I personally am interested in both those approaches, and so I mentioned them. There are probably others we could take. What I propose to do today, though, is look at some snapshots of Mary, some moments in her life that connect with your life and mine.

Mary was a young woman when the archangel Gabriel appeared to her and gave her God’s proposal: that she bear the unique Son of God, who was to be named Jesus. Mary was puzzled; she asked, “How can this be, since I am a virgin?” (Luke 1:34) And the angel gave her an answer, of sorts. It was probably the best he could do; after all, matters related to the work of God can be fiendishly difficult to explain.

But that doesn’t mean we should not ask. I had to look, of course, in John Calvin’s work for something that he had to say about Mary, and he set me on this track. When he was writing about the struggle to understand the presence of Christ in the Eucharist, he wrote this, “But, following the holy virgin’s example, we do not regard it as unlawful for ourselves in a difficult matter to inquire how it can take place.”[1] Perhaps when you have asked a question to try understand something difficult, you were rebuffed. One of you told me the story of a classmate being violently removed from a class by the pastor for asking a question that the pastor thought should not have been asked. This event deeply disturbs me; I love it when people ask me questions about God and I fear that when they don’t, it’s because they are no longer interested in trying to understand.

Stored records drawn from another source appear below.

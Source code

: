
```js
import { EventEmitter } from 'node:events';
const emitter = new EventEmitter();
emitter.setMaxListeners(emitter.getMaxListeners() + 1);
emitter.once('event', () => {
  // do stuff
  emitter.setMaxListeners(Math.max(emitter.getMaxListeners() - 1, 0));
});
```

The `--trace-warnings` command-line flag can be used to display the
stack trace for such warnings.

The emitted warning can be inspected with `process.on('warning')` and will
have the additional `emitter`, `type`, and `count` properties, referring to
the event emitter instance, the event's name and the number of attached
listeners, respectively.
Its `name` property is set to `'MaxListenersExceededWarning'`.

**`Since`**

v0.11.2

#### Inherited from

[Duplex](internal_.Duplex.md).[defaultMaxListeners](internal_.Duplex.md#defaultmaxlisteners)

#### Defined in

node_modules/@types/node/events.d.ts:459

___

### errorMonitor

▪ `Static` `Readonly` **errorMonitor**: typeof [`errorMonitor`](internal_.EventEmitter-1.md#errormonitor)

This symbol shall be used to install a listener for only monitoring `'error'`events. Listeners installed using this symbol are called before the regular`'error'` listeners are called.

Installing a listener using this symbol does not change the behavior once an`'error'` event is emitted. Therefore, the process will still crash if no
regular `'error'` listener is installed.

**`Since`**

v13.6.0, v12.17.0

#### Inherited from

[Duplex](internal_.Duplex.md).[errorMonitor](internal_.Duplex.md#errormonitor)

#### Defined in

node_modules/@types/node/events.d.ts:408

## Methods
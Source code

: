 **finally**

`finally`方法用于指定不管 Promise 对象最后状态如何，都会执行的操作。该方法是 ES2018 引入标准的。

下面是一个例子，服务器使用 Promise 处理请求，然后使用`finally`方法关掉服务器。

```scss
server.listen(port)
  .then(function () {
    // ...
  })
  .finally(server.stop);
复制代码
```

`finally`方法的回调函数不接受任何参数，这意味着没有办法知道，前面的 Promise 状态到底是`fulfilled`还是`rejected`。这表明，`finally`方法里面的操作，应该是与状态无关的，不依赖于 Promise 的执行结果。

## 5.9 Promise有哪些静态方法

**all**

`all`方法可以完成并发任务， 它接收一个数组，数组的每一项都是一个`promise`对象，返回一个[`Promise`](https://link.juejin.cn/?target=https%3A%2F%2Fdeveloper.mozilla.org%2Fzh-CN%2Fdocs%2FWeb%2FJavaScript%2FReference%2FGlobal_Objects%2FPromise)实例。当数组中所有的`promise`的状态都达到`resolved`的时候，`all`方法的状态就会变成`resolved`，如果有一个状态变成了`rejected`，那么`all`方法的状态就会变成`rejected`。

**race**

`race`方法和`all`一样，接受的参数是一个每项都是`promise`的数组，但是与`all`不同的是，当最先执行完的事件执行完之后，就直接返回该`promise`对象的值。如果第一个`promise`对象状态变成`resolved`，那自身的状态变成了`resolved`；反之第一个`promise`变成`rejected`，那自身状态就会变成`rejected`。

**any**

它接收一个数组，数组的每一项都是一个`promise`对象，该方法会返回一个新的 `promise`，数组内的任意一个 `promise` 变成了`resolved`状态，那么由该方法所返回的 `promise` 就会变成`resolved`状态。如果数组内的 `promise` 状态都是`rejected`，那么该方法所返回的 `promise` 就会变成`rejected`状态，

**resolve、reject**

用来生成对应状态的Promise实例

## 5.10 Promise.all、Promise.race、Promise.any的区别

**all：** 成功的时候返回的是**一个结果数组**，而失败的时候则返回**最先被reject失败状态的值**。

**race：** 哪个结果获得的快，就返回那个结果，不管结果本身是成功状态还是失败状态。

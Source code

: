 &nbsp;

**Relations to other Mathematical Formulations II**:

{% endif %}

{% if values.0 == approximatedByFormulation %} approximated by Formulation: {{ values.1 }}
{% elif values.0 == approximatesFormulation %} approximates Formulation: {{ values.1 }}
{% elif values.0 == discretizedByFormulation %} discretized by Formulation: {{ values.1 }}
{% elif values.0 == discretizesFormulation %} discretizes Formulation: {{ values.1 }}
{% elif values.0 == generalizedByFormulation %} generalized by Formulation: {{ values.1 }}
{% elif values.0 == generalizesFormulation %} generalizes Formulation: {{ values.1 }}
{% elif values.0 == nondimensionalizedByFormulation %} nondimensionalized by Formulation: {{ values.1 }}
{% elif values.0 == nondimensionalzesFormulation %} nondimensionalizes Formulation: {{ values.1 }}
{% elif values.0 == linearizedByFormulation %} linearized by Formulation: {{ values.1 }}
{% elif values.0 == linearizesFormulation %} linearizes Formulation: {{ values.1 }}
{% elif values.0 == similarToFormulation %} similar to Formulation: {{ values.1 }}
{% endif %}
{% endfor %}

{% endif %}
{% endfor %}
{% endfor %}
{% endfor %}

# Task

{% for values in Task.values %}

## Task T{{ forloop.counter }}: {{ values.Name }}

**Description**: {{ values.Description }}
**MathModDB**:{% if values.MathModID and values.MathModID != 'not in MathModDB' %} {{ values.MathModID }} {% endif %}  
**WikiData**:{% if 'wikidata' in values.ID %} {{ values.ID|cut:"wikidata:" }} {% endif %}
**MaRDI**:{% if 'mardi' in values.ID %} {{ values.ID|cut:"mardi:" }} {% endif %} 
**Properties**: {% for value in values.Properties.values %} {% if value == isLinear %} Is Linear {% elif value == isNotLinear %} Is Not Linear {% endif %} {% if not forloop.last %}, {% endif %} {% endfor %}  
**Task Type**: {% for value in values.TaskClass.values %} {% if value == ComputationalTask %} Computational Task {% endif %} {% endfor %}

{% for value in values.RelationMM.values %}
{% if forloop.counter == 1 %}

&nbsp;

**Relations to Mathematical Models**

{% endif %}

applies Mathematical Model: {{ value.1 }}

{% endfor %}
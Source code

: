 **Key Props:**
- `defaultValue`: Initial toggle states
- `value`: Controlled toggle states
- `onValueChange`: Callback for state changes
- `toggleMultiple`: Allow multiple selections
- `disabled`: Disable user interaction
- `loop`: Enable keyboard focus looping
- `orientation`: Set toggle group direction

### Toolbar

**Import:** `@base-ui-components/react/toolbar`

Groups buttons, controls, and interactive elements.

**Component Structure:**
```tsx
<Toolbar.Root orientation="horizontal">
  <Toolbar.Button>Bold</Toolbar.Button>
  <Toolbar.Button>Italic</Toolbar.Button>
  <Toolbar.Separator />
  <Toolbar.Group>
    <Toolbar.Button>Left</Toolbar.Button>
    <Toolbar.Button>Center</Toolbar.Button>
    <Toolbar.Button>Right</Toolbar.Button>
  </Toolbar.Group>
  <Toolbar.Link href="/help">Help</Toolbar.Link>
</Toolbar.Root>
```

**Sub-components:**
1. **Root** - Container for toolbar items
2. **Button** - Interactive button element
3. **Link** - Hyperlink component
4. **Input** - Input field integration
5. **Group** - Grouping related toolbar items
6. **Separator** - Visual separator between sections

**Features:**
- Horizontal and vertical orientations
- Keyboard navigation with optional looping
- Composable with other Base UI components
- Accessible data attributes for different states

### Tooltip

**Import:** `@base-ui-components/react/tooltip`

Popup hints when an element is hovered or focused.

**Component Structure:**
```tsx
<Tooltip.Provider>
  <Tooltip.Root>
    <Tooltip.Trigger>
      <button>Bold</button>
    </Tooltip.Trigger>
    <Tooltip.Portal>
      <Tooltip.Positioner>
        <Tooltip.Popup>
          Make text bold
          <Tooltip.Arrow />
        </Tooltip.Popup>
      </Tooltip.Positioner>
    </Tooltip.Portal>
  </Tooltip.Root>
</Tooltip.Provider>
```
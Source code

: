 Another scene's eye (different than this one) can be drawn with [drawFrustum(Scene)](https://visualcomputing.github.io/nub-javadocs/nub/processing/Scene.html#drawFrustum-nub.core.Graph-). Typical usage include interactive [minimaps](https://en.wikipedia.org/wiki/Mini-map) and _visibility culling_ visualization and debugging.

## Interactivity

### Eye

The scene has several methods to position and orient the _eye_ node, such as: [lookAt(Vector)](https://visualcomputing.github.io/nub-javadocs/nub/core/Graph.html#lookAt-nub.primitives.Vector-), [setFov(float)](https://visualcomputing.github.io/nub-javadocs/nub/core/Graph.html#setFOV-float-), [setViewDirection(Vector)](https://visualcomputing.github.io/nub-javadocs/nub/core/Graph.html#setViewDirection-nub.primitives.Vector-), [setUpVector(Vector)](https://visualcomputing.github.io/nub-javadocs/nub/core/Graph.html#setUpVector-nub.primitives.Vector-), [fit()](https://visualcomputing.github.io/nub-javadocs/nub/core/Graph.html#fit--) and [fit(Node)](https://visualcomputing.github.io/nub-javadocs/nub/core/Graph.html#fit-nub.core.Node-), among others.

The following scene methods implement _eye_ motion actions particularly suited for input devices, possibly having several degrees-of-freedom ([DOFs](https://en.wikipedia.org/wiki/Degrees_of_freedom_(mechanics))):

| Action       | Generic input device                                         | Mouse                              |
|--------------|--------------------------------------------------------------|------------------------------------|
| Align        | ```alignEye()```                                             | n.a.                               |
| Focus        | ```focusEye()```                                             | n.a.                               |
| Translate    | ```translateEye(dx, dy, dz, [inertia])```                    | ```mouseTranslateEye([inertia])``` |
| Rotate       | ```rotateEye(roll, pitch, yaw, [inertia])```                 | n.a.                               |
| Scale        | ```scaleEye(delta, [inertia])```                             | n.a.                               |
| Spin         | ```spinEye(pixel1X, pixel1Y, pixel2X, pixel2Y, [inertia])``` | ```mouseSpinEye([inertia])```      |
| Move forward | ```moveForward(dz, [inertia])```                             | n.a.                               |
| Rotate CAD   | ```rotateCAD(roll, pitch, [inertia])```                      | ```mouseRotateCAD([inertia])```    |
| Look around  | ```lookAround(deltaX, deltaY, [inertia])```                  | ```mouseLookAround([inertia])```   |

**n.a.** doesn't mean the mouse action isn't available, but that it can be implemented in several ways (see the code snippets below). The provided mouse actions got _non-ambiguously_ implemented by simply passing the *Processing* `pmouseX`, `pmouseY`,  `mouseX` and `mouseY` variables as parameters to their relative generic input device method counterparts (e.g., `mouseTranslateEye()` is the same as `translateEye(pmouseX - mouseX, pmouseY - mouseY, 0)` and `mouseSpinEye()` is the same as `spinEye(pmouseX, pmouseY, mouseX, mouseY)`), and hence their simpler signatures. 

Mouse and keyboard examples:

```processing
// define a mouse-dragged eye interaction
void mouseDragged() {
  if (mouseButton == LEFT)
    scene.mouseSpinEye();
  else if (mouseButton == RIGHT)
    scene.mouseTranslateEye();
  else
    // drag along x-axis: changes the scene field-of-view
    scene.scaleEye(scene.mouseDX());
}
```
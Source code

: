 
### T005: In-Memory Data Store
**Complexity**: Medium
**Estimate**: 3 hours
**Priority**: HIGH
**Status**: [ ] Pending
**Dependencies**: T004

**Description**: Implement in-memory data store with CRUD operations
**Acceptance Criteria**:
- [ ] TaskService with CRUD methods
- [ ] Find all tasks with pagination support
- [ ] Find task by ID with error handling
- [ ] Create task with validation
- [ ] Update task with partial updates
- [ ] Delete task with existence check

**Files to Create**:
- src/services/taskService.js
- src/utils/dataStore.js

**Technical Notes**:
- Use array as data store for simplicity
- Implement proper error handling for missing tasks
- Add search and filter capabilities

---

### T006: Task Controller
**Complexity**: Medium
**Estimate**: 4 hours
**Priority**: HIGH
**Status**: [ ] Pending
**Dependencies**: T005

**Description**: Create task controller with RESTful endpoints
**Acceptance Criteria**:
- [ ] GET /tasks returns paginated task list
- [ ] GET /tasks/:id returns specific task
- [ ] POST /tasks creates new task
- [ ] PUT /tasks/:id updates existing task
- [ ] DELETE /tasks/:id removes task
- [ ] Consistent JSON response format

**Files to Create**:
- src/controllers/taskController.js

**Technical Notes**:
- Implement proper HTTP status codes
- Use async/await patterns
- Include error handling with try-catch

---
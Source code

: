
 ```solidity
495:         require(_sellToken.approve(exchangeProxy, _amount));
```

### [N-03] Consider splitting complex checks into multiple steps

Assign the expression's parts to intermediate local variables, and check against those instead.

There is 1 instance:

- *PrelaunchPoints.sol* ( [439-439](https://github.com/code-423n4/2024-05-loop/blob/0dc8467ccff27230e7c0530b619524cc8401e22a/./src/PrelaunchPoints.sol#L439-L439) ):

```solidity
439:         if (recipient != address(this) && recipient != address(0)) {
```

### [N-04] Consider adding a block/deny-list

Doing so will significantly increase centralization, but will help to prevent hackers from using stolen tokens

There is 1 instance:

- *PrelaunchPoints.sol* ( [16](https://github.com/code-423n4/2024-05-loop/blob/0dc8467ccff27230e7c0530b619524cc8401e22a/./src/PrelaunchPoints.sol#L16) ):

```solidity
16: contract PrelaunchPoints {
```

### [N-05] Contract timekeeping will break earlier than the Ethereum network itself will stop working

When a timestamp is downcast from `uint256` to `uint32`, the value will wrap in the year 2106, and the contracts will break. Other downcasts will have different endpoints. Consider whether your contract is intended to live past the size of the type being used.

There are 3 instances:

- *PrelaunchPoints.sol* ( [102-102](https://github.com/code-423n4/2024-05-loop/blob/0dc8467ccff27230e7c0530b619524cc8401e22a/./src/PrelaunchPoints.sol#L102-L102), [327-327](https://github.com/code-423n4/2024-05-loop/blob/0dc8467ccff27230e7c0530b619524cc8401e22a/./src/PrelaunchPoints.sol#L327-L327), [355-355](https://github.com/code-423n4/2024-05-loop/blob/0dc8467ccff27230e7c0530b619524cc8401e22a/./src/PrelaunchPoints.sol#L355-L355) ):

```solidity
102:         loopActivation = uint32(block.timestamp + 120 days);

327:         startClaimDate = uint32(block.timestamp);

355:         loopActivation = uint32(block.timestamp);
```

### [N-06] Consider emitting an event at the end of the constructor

When I lived in Cincinnati, one of my volunteer activities was for the Friends of the Cincinnati Orchestra. I would go into second-grade classrooms in area public schools and use a curriculum to help the kids know something about and appreciate classical music. And once a year we would go to a concert. I remember once riding on the school bus with second-graders to a concert in Music Hall, and the children found out I was a pastor. They asked me questions about God and the Bible the whole way downtown. I was a little uncomfortable – after all, I was there to help them appreciate music and it was a public school outing – but I simply responded to their questions. I remember that fondly because they had questions and they asked them. As John Calvin said, when we have questions about things that are difficult to understand, we should never be afraid to ask them. Mary wasn’t. She was talking with an Archangel, and she wasn’t afraid to ask!

A second image is from the first chapter of the book of Acts. The Apostles were all gathered in the place where they were meeting after Jesus was taken from them into Heaven, and Luke mentions that also present with them were “Mary the mother of Jesus, as well as his brothers” (Acts 1:14). This is an answer to the story I read you from the Gospel of Mark. While Jesus was going about preaching, teaching, and healing, his family was not particularly happy about it. When Mary and his brothers came to see him, Jesus was downright rude. He seemed to reject them, asking, “Who are my mother and my brothers?” And he added, “Those who do the will of God are my brother and sister and mother.”

I wonder what it took to bring Mary and his brothers around. The next time Mary appears in the story is at the Crucifixion, when Jesus tells the disciple whom he loved – presumably the Apostle John – to take care of her. What about his brothers? Why aren’t they taking care of her? But John does it, takes her into his household, and tradition tells us that when he went to Ephesus to spread the Gospel she accompanied him. Something brought her around, so that she became not only Jesus’ Mother but also his disciple, one of those who did, as he said, the will of God. And Luke says that his brothers did too; in fact, one of his brothers – James – became so devoted to Jesus that he became the leader of the Church in Jerusalem (Acts 15:13, Galatians 1:19). Mary became Jesus’ Mother by his own definition, the one he thought mattered: she was devoted to doing the will of God. It’s a good reminder that you and I are part of the family of God not because we are born into it; “I’ve been a member of this Church since I was born” is of no importance. What is important is that we are devoted to doing the will of God.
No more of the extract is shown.